Padahal ibunya cukup mampu membelikan motor baru meski kredit sama Bang Zul
dealer kecil di dekat rumahnya.
“mampus gue bakalan kena setrap si Bonggol ini mah.”
Si Bonggol adalah sebutan bagi guru olah raganya yang merangkap sebagai
kesiswaan. Tentulah siswa-siswa yang bermasalah dan seringkali terlambat
sekolah akan berhadapan dengan tinjunya. Atau bahkan lebih kejam lagi harus
lari 7 kali kelilingin sekolah yang luasnya lima kali lapangan sepak bola.
Hampir semua guru yang sering berhadapan dengan siswa-siswa bermasalah
mendapati julukan. Entah siapa yang mulai, hal itu merupakan warisan dari para
senior.
Memasuki gerbang sekolah Dadu menghela nafas panjang setelah cukup jauh
ia mendorong motor tua kesanyangnnya itu. disana sudah berdiri si bonggol dan
beberapa siswa lain yang sama-sama kesiangan. Satpam tua yang biasa dipanggil
Babeh Naim hanya berdiri di sisi pintu gerbang. Jika saja tidak ada si Bonggol
Babeh Naim tak pernah permasalahkan keterlambatan. Dia sesantiasa membukakan
pintu gerbang meski jam sudah pukul 8 sekalipun. Pagi itu Dadu dan beberapa
siswa lainnya sukses mendapat sarapan sport dari guru galaknya itu.
Jam istirahat. Adalah waktu yang paling dinantikan semua orang di jagat
bumi ini. Mau siswa, mahasiswa, pekerja sekalipun pasti menantikan waktu ini.
Di sekolah Dadu ada tiga tempat yang sering dijadikan Base oleh siswa-siswa
untuk sekedar makan siang atau melepas lelah setelah melahap habis pelajaran
yang sebenarnya mereka tak pernah mengerti untuk apa itu semua.
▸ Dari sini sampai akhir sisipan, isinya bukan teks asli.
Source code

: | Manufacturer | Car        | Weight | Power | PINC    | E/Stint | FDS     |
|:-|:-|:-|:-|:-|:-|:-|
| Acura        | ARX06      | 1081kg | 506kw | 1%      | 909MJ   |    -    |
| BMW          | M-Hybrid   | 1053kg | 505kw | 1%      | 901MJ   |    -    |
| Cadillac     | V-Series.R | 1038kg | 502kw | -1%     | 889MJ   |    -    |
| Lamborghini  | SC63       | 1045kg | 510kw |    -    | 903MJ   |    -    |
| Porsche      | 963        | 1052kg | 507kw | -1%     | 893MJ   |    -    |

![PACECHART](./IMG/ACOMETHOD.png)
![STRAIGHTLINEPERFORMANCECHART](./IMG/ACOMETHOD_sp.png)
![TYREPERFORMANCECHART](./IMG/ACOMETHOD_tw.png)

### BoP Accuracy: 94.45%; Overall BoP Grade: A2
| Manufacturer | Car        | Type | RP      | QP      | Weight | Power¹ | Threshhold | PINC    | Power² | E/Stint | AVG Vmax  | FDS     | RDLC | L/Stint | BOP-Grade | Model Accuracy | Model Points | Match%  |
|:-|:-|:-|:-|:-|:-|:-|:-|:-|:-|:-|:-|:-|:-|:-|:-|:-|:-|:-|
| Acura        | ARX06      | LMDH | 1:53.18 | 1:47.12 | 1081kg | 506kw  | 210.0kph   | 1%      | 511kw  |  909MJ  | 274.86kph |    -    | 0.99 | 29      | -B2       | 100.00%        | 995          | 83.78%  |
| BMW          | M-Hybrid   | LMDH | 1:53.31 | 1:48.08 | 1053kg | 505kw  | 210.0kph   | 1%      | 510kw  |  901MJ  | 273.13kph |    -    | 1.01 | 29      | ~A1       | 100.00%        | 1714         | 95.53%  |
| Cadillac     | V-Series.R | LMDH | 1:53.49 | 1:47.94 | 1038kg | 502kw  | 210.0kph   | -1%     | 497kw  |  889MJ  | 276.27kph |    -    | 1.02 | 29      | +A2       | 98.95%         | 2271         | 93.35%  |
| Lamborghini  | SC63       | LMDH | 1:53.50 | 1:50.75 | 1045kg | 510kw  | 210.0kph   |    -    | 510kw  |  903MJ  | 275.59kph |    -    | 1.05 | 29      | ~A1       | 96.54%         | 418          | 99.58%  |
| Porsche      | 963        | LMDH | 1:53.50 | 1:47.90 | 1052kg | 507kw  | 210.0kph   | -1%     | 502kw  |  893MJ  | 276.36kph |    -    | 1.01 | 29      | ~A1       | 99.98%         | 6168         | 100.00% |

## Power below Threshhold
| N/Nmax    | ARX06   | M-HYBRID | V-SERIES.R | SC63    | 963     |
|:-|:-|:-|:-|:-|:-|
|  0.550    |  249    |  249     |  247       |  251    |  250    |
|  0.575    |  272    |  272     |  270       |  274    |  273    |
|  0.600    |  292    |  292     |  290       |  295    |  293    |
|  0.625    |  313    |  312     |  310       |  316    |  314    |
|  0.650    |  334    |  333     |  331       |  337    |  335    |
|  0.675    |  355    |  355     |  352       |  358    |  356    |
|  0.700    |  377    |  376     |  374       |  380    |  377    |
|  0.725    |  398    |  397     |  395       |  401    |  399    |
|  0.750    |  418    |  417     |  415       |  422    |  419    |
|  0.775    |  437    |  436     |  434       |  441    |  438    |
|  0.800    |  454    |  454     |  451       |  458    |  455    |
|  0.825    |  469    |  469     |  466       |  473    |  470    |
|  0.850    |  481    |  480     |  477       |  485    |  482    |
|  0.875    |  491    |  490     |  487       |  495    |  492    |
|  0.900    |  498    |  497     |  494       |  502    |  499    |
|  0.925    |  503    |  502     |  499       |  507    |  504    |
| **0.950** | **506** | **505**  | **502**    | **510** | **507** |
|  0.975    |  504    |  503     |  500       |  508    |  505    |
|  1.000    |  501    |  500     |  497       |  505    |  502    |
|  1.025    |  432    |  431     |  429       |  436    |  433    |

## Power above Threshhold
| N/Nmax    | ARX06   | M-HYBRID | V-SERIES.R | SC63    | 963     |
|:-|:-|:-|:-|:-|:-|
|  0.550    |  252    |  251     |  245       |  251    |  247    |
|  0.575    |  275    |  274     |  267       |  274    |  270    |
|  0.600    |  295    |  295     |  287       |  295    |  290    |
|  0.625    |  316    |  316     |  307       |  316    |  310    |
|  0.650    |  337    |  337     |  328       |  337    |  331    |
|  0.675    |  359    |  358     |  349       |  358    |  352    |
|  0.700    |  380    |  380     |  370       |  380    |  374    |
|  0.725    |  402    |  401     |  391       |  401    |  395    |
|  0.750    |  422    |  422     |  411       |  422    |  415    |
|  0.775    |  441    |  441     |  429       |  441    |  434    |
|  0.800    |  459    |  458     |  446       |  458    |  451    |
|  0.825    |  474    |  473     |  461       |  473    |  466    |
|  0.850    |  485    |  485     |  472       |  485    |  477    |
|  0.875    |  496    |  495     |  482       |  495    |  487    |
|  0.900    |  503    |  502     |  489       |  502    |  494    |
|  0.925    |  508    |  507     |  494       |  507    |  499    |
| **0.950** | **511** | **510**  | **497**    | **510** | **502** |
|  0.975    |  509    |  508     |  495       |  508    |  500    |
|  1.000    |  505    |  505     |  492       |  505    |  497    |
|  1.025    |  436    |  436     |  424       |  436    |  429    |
Tempat yang pertama adalah Mesjid. Tentu bukan tempat yang cocok untuk
Dadu dan tiga rekannya yang akrab dipanggil Jarum dan Encon. Masjid jadi base
camp anak-anak alim dan anggota Rohis sekolah. Beberapa temannya Hilman,
Martin, Leo dan Odang adalah penghuni setia base yang satu ini. Mereka adalah
orang teralim dikelas Dadu.
Tempat yang kedua adalah Rental PS dibelakang sekolah. Para penghuni
base ini adalah penggila game. Yang mereka bicarakan hanya seputar game PS dan
game online. Jangan berharap bisa bergabung bersama mereka jika tidak ada minat
dengan game. Mereka seperti punya dunia sendiri dan sangat sulit untuk
berkomunikasi dengan yang bukan pemain.
Dan tempat yang ketiga adalah warteg sunda di depan gerbang samping
sekolah. Tempat inilah yang menjadi base Dadu, Jarum dan Encon. 3 siswa paling
begajulan dikelas mereka. Mereka lebih senang diwarteg itu daripada di kantin
sekolah sebab usai makan mereka bisa dengan puas mengisap gulungan tembakau.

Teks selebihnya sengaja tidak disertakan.